Anyone who knows Sam Villa, co-founder and chief creative officer of Sam Villa and global artistic ambassador for Redken, knows that he believes education is the key to growth in the industry—and life, that focusing on purpose will bring wealth. and that creating a positive, memorable experience is more important than what hair looks like. He has a fresh perspective on what it takes to be relevant in today’s world and shares that knowledge to challenge, inspire, and motive change. Here’s what’s on his mind lately.
What inspires you?
Inspiration is the spark that ignites my passion and fuels my drive. I love common creative environments such as museums, galleries, cultures, streets, music, and fashion, yet a big source of motivation for me is human interaction. Just having conversations with friends or colleagues can trigger new ideas, challenge my perception, and ignite a creative flame. Listening to different opinions, experiences, and perspectives drives me to explore new ideas, places, and platforms.

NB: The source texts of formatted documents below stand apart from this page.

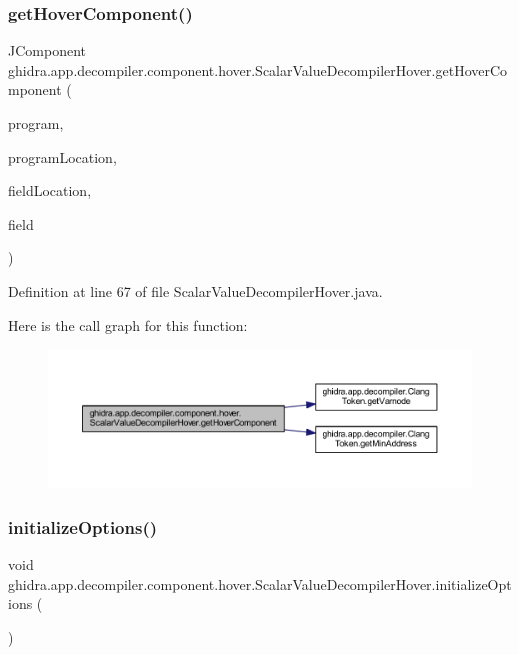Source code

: \subsubsection{\texorpdfstring{getHoverComponent()}{getHoverComponent()}}
{\footnotesize\ttfamily J\+Component ghidra.\+app.\+decompiler.\+component.\+hover.\+Scalar\+Value\+Decompiler\+Hover.\+get\+Hover\+Component (\begin{DoxyParamCaption}\item[{Program}]{program,  }\item[{Program\+Location}]{program\+Location,  }\item[{Field\+Location}]{field\+Location,  }\item[{Field}]{field }\end{DoxyParamCaption})\hspace{0.3cm}{\ttfamily [inline]}}



Definition at line 67 of file Scalar\+Value\+Decompiler\+Hover.\+java.

Here is the call graph for this function\+:
\nopagebreak
\begin{figure}[H]
\begin{center}
\leavevmode
\includegraphics[width=350pt]{classghidra_1_1app_1_1decompiler_1_1component_1_1hover_1_1_scalar_value_decompiler_hover_adceeff91735d2e79e45ddf1682273d66_cgraph}
\end{center}
\end{figure}
\mbox{\label{classghidra_1_1app_1_1decompiler_1_1component_1_1hover_1_1_scalar_value_decompiler_hover_a332d88d963bf72c85ed718bfd4bac6f0}} 
\subsubsection{\texorpdfstring{initializeOptions()}{initializeOptions()}}
{\footnotesize\ttfamily void ghidra.\+app.\+decompiler.\+component.\+hover.\+Scalar\+Value\+Decompiler\+Hover.\+initialize\+Options (\begin{DoxyParamCaption}{ }\end{DoxyParamCaption})\hspace{0.3cm}{\ttfamily [inline]}}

I enjoy networking and collaborating with other hair professionals as a source of inspiration as they push my boundaries—I believe the pursuit of knowledge leads to inspiration. Another huge source of inspiration comes from social media platforms, as the world is now at our fingertips. Keep an open eye and mind and remain receptive and open to everything around you as inspiration is found in unexpected and surprising ways.
Can you share a moment where you knew you made an impact on a student’s learning?

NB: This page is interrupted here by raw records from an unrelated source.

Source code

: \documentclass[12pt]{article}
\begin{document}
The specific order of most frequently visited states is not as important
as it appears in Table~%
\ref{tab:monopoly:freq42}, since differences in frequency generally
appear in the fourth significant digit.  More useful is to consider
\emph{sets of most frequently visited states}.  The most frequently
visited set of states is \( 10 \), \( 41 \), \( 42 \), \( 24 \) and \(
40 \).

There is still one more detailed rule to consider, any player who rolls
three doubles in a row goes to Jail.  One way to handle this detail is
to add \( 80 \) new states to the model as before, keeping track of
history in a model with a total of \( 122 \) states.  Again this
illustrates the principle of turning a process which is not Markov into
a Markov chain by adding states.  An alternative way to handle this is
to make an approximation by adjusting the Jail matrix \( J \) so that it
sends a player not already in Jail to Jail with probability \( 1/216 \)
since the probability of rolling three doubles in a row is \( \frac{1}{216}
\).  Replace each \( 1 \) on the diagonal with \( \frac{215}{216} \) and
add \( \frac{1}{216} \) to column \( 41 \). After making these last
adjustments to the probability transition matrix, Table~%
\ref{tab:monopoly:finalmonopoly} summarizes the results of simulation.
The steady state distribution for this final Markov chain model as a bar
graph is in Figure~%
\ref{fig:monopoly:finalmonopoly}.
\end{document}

Whenever a student or colleague comes up and thanks me for teaching them something, it’s the biggest compliment. Over the years, people have asked why I do what I do and the answer is that I’m proud to be a teacher focused on growing hairstylists by adding educational value to the industry. I deeply understood my impact on hair professionals when I was honored to be the recipient of the 2017 Lifetime Achievement Award. Awards represent achievement and to an extent, they show more about who you are as a person because they show desire, ambitions, goals, and accomplishments. For an industry that has given me life in my career, it was an honor for that same industry to give tribute to my achievements. It was a very impactful and meaningful moment in my life.

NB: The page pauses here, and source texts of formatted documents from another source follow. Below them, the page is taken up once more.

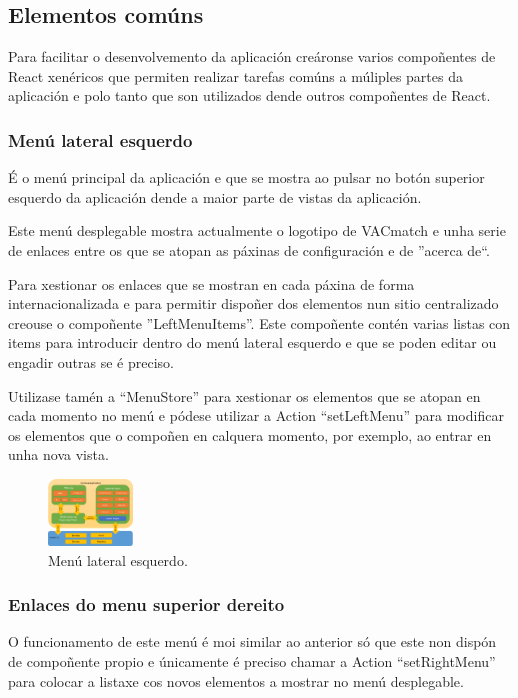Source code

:     \subsection{Elementos comúns}
    Para facilitar o desenvolvemento da aplicación creáronse varios 
compoñentes de React xenéricos que permiten realizar tarefas comúns a múliples 
partes da aplicación e polo tanto que son utilizados dende outros compoñentes 
de React.

      \subsubsection{Menú lateral esquerdo}
      É o menú principal da aplicación e que se mostra ao pulsar no botón 
superior esquerdo da aplicación dende a maior parte de vistas da aplicación.

      Este menú desplegable mostra actualmente o logotipo de VACmatch e unha 
serie de enlaces entre os que se atopan as páxinas de configuración e de 
''acerca de``.

      Para xestionar os enlaces que se mostran en cada páxina de forma 
internacionalizada e para permitir dispoñer dos elementos nun sitio 
centralizado creouse o compoñente ''LeftMenuItems''.
      Este compoñente contén varias listas con items para introducir dentro do 
menú lateral esquerdo e que se poden editar ou engadir outras se é 
preciso.

      Utilizase tamén a ``MenuStore'' para xestionar os elementos que se atopan 
en cada momento no menú e pódese utilizar a Action ``setLeftMenu'' para 
modificar os elementos que o compoñen en calquera momento, por exemplo, ao 
entrar en unha nova vista.

      \begin{figure}[h!]
        \begin{center}
        \includegraphics[width=0.2\textwidth]{./img/cordova_arquitectura.png}
        \caption{Menú lateral esquerdo.}
        \end{center}
      \end{figure}

      \subsubsection{Enlaces do menu superior dereito}
      O funcionamento de este menú é moi similar ao anterior só que este 
non dispón de compoñente propio e únicamente é preciso chamar a Action 
``setRightMenu'' para colocar a listaxe cos novos elementos a mostrar no menú 
desplegable.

What’s unique about your teaching style?
It’s been said that stylists can go to a class of mine and always walk away with a learning experience and information immediately applicable for behind the chair, so I’m kind of like the hairstylist’s hairstylist. My teaching style is learner-focused. By understanding that questioning skills are life’s greatest resource, I listen to what the learner needs, keeping it interactive and understanding that the voice and body speak louder than words. There is simplicity is today’s brilliance; I love taking complex concepts and breaking them down into understandable, actionable steps. I do love taking an innovative approach, simplifying a concept so it can be understood. If the learner understands the “why,” it makes the “how” so much easier.
What is your educational focus for the next few months?
I want to awaken the fundamentals of hybrid cutting. Hybrid cutting is incorporating discipline with compressed cutting—working smaller sections in some areas and larger sections in others. We’ve had a lot of focus on texture, and we’re now heading in the direction of precision but not letting go of innovative ways of layering hair. We’re discovering new ways of cutting layers from short to long. Layers are getting longer and growing out, so maintaining shape will be important in months to come.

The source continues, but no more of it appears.